**What is being asked:** Among the entries below, find each line with "Transposition" and show it.

**Records for this task:**
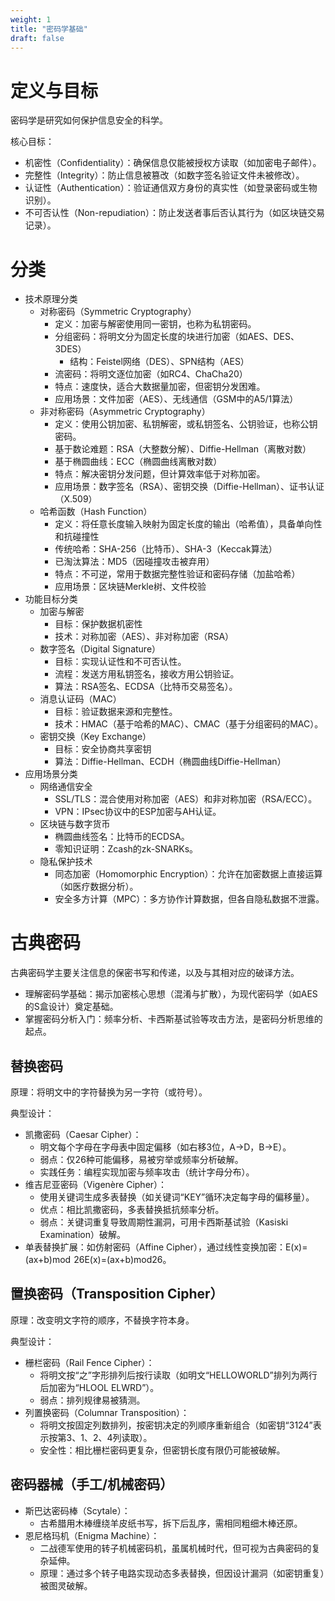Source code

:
 ```yaml
---
weight: 1
title: "密码学基础"
draft: false
---
```


# 定义与目标

密码学是研究如何保护信息安全的科学。

核心目标：
- 机密性（Confidentiality）：确保信息仅能被授权方读取（如加密电子邮件）。
- 完整性（Integrity）：防止信息被篡改（如数字签名验证文件未被修改）。
- 认证性（Authentication）：验证通信双方身份的真实性（如登录密码或生物识别）。
- 不可否认性（Non-repudiation）：防止发送者事后否认其行为（如区块链交易记录）。

# 分类

- 技术原理分类
  - 对称密码（Symmetric Cryptography）
    - 定义：加密与解密使用同一密钥，也称为私钥密码。
    - 分组密码：将明文分为固定长度的块进行加密（如AES、DES、3DES）
      - 结构：Feistel网络（DES）、SPN结构（AES）
    - 流密码：将明文逐位加密（如RC4、ChaCha20）
    - 特点：速度快，适合大数据量加密，但密钥分发困难。
    - 应用场景：文件加密（AES）、无线通信（GSM中的A5/1算法）
  - 非对称密码（Asymmetric Cryptography）
    - 定义：使用公钥加密、私钥解密，或私钥签名、公钥验证，也称公钥密码。
    - 基于数论难题：RSA（大整数分解）、Diffie-Hellman（离散对数）
    - 基于椭圆曲线：ECC（椭圆曲线离散对数）
    - 特点：解决密钥分发问题，但计算效率低于对称加密。
    - 应用场景：数字签名（RSA）、密钥交换（Diffie-Hellman）、证书认证（X.509）
  - 哈希函数（Hash Function）
    - 定义：将任意长度输入映射为固定长度的输出（哈希值），具备单向性和抗碰撞性
    - 传统哈希：SHA-256（比特币）、SHA-3（Keccak算法）
    - 已淘汰算法：MD5（因碰撞攻击被弃用）
    - 特点：不可逆，常用于数据完整性验证和密码存储（加盐哈希）
    - 应用场景：区块链Merkle树、文件校验
- 功能目标分类
  - 加密与解密
    - 目标：保护数据机密性
    - 技术：对称加密（AES）、非对称加密（RSA）
  - 数字签名（Digital Signature）
    - 目标：实现认证性和不可否认性。
    - 流程：发送方用私钥签名，接收方用公钥验证。
    - 算法：RSA签名、ECDSA（比特币交易签名）。
  - 消息认证码（MAC）
    - 目标：验证数据来源和完整性。
    - 技术：HMAC（基于哈希的MAC）、CMAC（基于分组密码的MAC）。
  - 密钥交换（Key Exchange）
    - 目标：安全协商共享密钥
    - 算法：Diffie-Hellman、ECDH（椭圆曲线Diffie-Hellman）
- 应用场景分类
  - 网络通信安全
    - SSL/TLS：混合使用对称加密（AES）和非对称加密（RSA/ECC）。
    - VPN：IPsec协议中的ESP加密与AH认证。
  - 区块链与数字货币
    - 椭圆曲线签名：比特币的ECDSA。
    - 零知识证明：Zcash的zk-SNARKs。
  - 隐私保护技术
    - 同态加密（Homomorphic Encryption）：允许在加密数据上直接运算（如医疗数据分析）。
    - 安全多方计算（MPC）：多方协作计算数据，但各自隐私数据不泄露。

# 古典密码

古典密码学主要关注信息的保密书写和传递，以及与其相对应的破译方法。

- 理解密码学基础：揭示加密核心思想（混淆与扩散），为现代密码学（如AES的S盒设计）奠定基础。
- 掌握密码分析入门：频率分析、卡西斯基试验等攻击方法，是密码分析思维的起点。

## 替换密码

原理：将明文中的字符替换为另一字符（或符号）。

典型设计：

- 凯撒密码（Caesar Cipher）：
  - 明文每个字母在字母表中固定偏移（如右移3位，A→D，B→E）。
  - 弱点：仅26种可能偏移，易被穷举或频率分析破解。
  - 实践任务：编程实现加密与频率攻击（统计字母分布）。
- 维吉尼亚密码（Vigenère Cipher）：
  - 使用关键词生成多表替换（如关键词“KEY”循环决定每字母的偏移量）。
  - 优点：相比凯撒密码，多表替换抵抗频率分析。
  - 弱点：关键词重复导致周期性漏洞，可用卡西斯基试验（Kasiski Examination）破解。
- 单表替换扩展：如仿射密码（Affine Cipher），通过线性变换加密：E(x)=(ax+b)mod  26E(x)=(ax+b)mod26。

## 置换密码（Transposition Cipher）

原理：改变明文字符的顺序，不替换字符本身。

典型设计：

- 栅栏密码（Rail Fence Cipher）：
  - 将明文按“之”字形排列后按行读取（如明文“HELLOWORLD”排列为两行后加密为“HLOOL ELWRD”）。
  - 弱点：排列规律易被猜测。
- 列置换密码（Columnar Transposition）：
  - 将明文按固定列数排列，按密钥决定的列顺序重新组合（如密钥“3124”表示按第3、1、2、4列读取）。
  - 安全性：相比栅栏密码更复杂，但密钥长度有限仍可能被破解。

## 密码器械（手工/机械密码）

- 斯巴达密码棒（Scytale）：
  - 古希腊用木棒缠绕羊皮纸书写，拆下后乱序，需相同粗细木棒还原。
- 恩尼格玛机（Enigma Machine）：
  - 二战德军使用的转子机械密码机，虽属机械时代，但可视为古典密码的复杂延伸。
  - 原理：通过多个转子电路实现动态多表替换，但因设计漏洞（如密钥重复）被图灵破解。


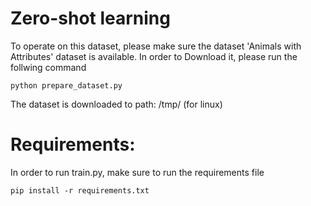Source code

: # Zero-shot learning

To operate on this dataset, please make sure the dataset 'Animals with Attributes' dataset is available. In order to Download it, please run the follwing command

```
python prepare_dataset.py
```

The dataset is downloaded to path: /tmp/ (for linux)

# Requirements:
In order to run train.py, make sure to run the requirements file

```
pip install -r requirements.txt
```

**Your solution:**
## 置换密码（Transposition Cipher）
- 列置换密码（Columnar Transposition）：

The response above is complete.